PROMPT. Images excepted, the data below must be repeated exactly.

=== DATA RECORDS ===

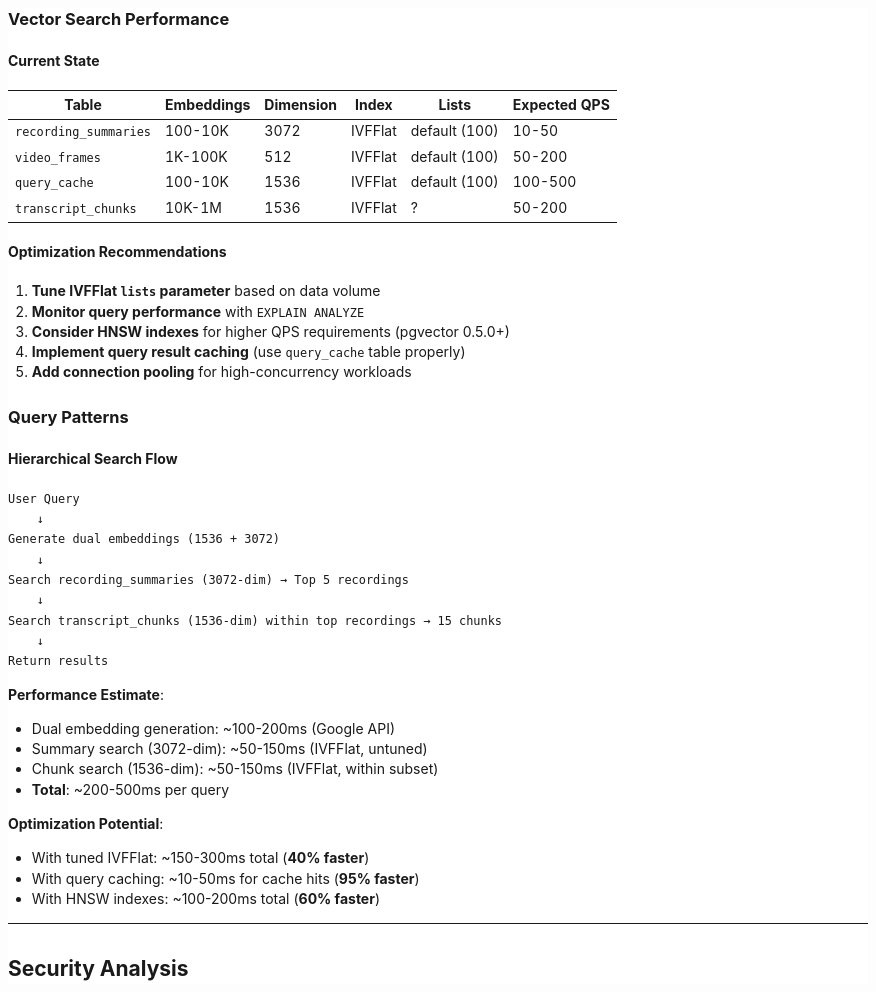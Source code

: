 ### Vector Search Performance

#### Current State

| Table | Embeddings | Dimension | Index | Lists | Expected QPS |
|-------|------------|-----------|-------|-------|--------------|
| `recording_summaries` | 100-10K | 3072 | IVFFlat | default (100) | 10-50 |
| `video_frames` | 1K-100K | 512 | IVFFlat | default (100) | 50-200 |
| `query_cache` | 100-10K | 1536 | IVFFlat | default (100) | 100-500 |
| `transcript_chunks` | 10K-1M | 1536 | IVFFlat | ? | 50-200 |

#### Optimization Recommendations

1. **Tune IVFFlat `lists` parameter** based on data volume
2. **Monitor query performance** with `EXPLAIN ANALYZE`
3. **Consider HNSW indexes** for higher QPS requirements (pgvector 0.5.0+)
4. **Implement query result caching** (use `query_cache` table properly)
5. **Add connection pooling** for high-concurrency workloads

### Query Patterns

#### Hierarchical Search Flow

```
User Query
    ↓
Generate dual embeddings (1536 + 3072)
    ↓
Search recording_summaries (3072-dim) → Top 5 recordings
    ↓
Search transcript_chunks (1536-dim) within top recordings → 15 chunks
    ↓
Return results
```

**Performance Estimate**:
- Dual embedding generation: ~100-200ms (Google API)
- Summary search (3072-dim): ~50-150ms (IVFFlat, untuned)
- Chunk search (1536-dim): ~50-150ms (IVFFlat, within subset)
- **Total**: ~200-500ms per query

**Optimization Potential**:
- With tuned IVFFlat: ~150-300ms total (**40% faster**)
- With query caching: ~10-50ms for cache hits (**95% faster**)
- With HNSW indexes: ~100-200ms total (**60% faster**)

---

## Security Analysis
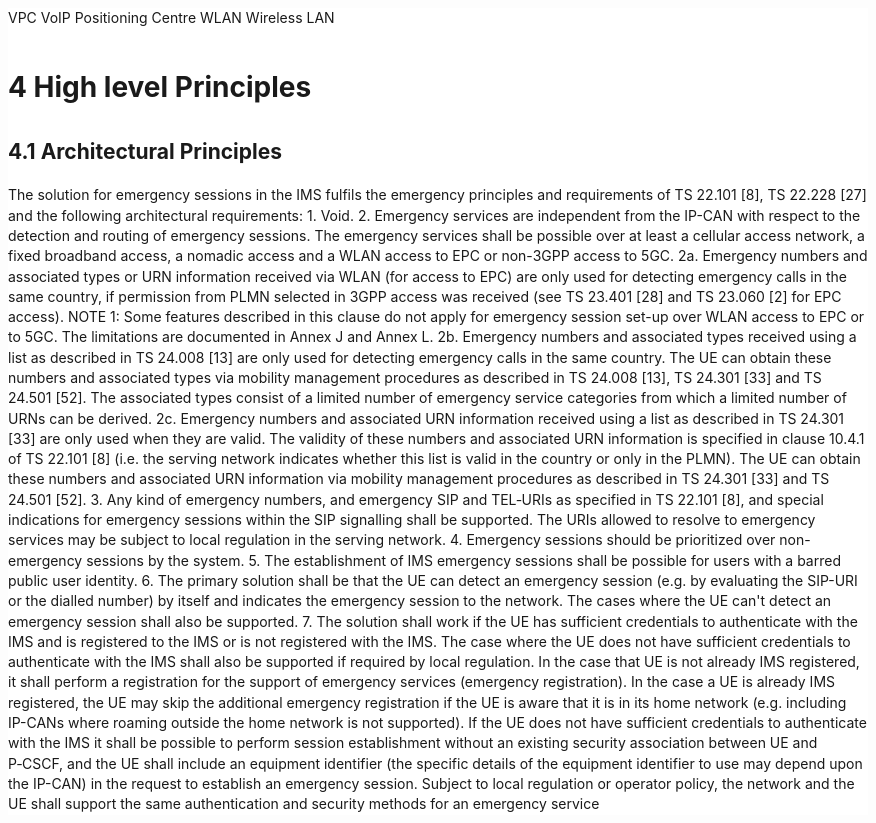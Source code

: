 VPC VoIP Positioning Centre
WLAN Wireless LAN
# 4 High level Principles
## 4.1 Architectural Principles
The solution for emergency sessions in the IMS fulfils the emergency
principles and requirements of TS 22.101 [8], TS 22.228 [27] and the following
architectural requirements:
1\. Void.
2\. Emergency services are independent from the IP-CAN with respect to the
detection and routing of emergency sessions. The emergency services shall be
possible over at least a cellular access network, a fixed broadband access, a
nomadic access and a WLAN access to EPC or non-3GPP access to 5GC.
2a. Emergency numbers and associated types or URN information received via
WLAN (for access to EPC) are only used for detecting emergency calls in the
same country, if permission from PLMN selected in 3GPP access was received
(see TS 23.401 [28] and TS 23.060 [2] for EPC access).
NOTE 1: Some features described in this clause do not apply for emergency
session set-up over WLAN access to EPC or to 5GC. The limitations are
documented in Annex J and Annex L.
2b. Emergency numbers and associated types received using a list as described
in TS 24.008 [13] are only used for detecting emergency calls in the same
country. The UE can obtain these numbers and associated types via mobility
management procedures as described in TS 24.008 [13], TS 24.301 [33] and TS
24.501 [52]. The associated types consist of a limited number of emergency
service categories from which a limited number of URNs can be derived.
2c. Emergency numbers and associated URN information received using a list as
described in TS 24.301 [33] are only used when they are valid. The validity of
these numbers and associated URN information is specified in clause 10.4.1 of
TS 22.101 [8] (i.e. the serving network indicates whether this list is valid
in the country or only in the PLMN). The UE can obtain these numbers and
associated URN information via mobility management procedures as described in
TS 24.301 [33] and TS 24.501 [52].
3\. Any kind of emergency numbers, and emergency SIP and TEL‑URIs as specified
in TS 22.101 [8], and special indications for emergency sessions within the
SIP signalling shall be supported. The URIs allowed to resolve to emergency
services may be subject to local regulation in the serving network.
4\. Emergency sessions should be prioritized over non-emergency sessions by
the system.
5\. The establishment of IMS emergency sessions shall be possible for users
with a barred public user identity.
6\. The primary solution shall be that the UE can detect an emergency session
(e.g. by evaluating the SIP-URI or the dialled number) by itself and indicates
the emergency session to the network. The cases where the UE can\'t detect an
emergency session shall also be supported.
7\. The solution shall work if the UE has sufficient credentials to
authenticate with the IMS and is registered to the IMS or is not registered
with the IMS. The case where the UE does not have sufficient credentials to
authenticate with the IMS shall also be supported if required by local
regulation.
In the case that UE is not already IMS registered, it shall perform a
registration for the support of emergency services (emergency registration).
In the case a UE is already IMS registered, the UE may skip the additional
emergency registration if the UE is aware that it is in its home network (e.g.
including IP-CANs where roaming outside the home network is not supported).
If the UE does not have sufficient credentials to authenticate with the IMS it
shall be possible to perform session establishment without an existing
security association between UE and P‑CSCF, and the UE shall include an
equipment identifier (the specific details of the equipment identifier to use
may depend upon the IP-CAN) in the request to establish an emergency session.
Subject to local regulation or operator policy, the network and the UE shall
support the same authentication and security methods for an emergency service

===

YOUR SOLUTION.
Source code

: ### Vector Search Performance

#### Current State

| Table | Embeddings | Dimension | Index | Lists | Expected QPS |
|-------|------------|-----------|-------|-------|--------------|
| `recording_summaries` | 100-10K | 3072 | IVFFlat | default (100) | 10-50 |
| `video_frames` | 1K-100K | 512 | IVFFlat | default (100) | 50-200 |
| `query_cache` | 100-10K | 1536 | IVFFlat | default (100) | 100-500 |
| `transcript_chunks` | 10K-1M | 1536 | IVFFlat | ? | 50-200 |

#### Optimization Recommendations

1. **Tune IVFFlat `lists` parameter** based on data volume
2. **Monitor query performance** with `EXPLAIN ANALYZE`
3. **Consider HNSW indexes** for higher QPS requirements (pgvector 0.5.0+)
4. **Implement query result caching** (use `query_cache` table properly)
5. **Add connection pooling** for high-concurrency workloads

### Query Patterns

#### Hierarchical Search Flow

```
User Query
    ↓
Generate dual embeddings (1536 + 3072)
    ↓
Search recording_summaries (3072-dim) → Top 5 recordings
    ↓
Search transcript_chunks (1536-dim) within top recordings → 15 chunks
    ↓
Return results
```

**Performance Estimate**:
- Dual embedding generation: ~100-200ms (Google API)
- Summary search (3072-dim): ~50-150ms (IVFFlat, untuned)
- Chunk search (1536-dim): ~50-150ms (IVFFlat, within subset)
- **Total**: ~200-500ms per query

**Optimization Potential**:
- With tuned IVFFlat: ~150-300ms total (**40% faster**)
- With query caching: ~10-50ms for cache hits (**95% faster**)
- With HNSW indexes: ~100-200ms total (**60% faster**)

---

## Security Analysis
Source code

: VPC VoIP Positioning Centre
WLAN Wireless LAN
# 4 High level Principles
## 4.1 Architectural Principles
The solution for emergency sessions in the IMS fulfils the emergency
principles and requirements of TS 22.101 [8], TS 22.228 [27] and the following
architectural requirements:
1\. Void.
2\. Emergency services are independent from the IP-CAN with respect to the
detection and routing of emergency sessions. The emergency services shall be
possible over at least a cellular access network, a fixed broadband access, a
nomadic access and a WLAN access to EPC or non-3GPP access to 5GC.
2a. Emergency numbers and associated types or URN information received via
WLAN (for access to EPC) are only used for detecting emergency calls in the
same country, if permission from PLMN selected in 3GPP access was received
(see TS 23.401 [28] and TS 23.060 [2] for EPC access).
NOTE 1: Some features described in this clause do not apply for emergency
session set-up over WLAN access to EPC or to 5GC. The limitations are
documented in Annex J and Annex L.
2b. Emergency numbers and associated types received using a list as described
in TS 24.008 [13] are only used for detecting emergency calls in the same
country. The UE can obtain these numbers and associated types via mobility
management procedures as described in TS 24.008 [13], TS 24.301 [33] and TS
24.501 [52]. The associated types consist of a limited number of emergency
service categories from which a limited number of URNs can be derived.
2c. Emergency numbers and associated URN information received using a list as
described in TS 24.301 [33] are only used when they are valid. The validity of
these numbers and associated URN information is specified in clause 10.4.1 of
TS 22.101 [8] (i.e. the serving network indicates whether this list is valid
in the country or only in the PLMN). The UE can obtain these numbers and
associated URN information via mobility management procedures as described in
TS 24.301 [33] and TS 24.501 [52].
3\. Any kind of emergency numbers, and emergency SIP and TEL‑URIs as specified
in TS 22.101 [8], and special indications for emergency sessions within the
SIP signalling shall be supported. The URIs allowed to resolve to emergency
services may be subject to local regulation in the serving network.
4\. Emergency sessions should be prioritized over non-emergency sessions by
the system.
5\. The establishment of IMS emergency sessions shall be possible for users
with a barred public user identity.
6\. The primary solution shall be that the UE can detect an emergency session
(e.g. by evaluating the SIP-URI or the dialled number) by itself and indicates
the emergency session to the network. The cases where the UE can\'t detect an
emergency session shall also be supported.
7\. The solution shall work if the UE has sufficient credentials to
authenticate with the IMS and is registered to the IMS or is not registered
with the IMS. The case where the UE does not have sufficient credentials to
authenticate with the IMS shall also be supported if required by local
regulation.
In the case that UE is not already IMS registered, it shall perform a
registration for the support of emergency services (emergency registration).
In the case a UE is already IMS registered, the UE may skip the additional
emergency registration if the UE is aware that it is in its home network (e.g.
including IP-CANs where roaming outside the home network is not supported).
If the UE does not have sufficient credentials to authenticate with the IMS it
shall be possible to perform session establishment without an existing
security association between UE and P‑CSCF, and the UE shall include an
equipment identifier (the specific details of the equipment identifier to use
may depend upon the IP-CAN) in the request to establish an emergency session.
Subject to local regulation or operator policy, the network and the UE shall
support the same authentication and security methods for an emergency service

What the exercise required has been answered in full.